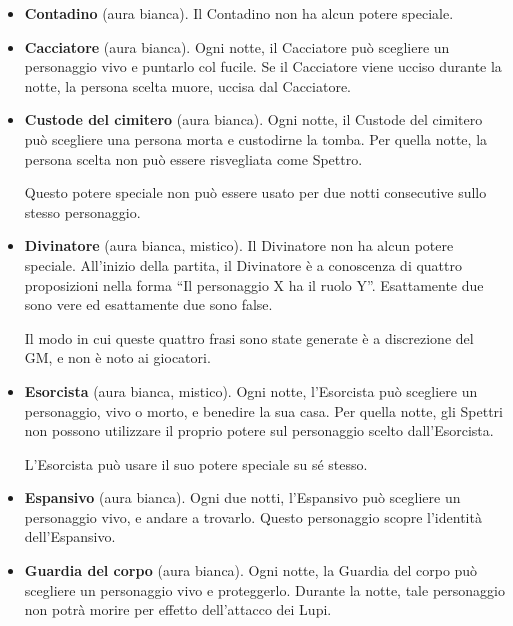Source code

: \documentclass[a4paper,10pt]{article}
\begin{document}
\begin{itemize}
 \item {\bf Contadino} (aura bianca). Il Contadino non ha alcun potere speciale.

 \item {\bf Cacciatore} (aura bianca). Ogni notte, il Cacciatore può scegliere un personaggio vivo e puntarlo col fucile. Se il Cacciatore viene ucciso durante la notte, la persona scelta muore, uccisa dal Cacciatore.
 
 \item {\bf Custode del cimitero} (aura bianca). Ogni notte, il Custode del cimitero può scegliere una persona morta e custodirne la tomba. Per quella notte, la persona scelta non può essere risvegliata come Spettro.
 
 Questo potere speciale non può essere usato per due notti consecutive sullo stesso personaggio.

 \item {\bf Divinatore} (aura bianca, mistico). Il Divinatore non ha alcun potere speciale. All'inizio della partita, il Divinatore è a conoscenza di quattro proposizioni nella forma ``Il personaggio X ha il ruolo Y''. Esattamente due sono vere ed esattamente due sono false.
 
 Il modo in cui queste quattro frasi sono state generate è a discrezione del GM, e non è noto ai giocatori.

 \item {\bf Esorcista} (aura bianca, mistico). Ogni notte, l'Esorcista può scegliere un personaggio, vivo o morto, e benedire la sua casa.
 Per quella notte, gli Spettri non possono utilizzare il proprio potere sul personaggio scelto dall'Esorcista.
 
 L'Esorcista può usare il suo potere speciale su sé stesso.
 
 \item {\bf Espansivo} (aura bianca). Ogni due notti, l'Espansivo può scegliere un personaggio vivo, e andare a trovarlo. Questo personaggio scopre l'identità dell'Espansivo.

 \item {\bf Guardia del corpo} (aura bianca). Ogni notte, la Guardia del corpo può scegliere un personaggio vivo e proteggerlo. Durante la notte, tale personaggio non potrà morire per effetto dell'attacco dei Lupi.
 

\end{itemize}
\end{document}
┄┄┄┄┄┄
* The task *
Among the records, find every line holding the word "Ogni" and copy it.

* Task output *
 \item {\bf Cacciatore} (aura bianca). Ogni notte, il Cacciatore può scegliere un personaggio vivo e puntarlo col fucile. Se il Cacciatore viene ucciso durante la notte, la persona scelta muore, uccisa dal Cacciatore.
 \item {\bf Custode del cimitero} (aura bianca). Ogni notte, il Custode del cimitero può scegliere una persona morta e custodirne la tomba. Per quella notte, la persona scelta non può essere risvegliata come Spettro.
 \item {\bf Esorcista} (aura bianca, mistico). Ogni notte, l'Esorcista può scegliere un personaggio, vivo o morto, e benedire la sua casa.
 \item {\bf Espansivo} (aura bianca). Ogni due notti, l'Espansivo può scegliere un personaggio vivo, e andare a trovarlo. Questo personaggio scopre l'identità dell'Espansivo.
 \item {\bf Guardia del corpo} (aura bianca). Ogni notte, la Guardia del corpo può scegliere un personaggio vivo e proteggerlo. Durante la notte, tale personaggio non potrà morire per effetto dell'attacco dei Lupi.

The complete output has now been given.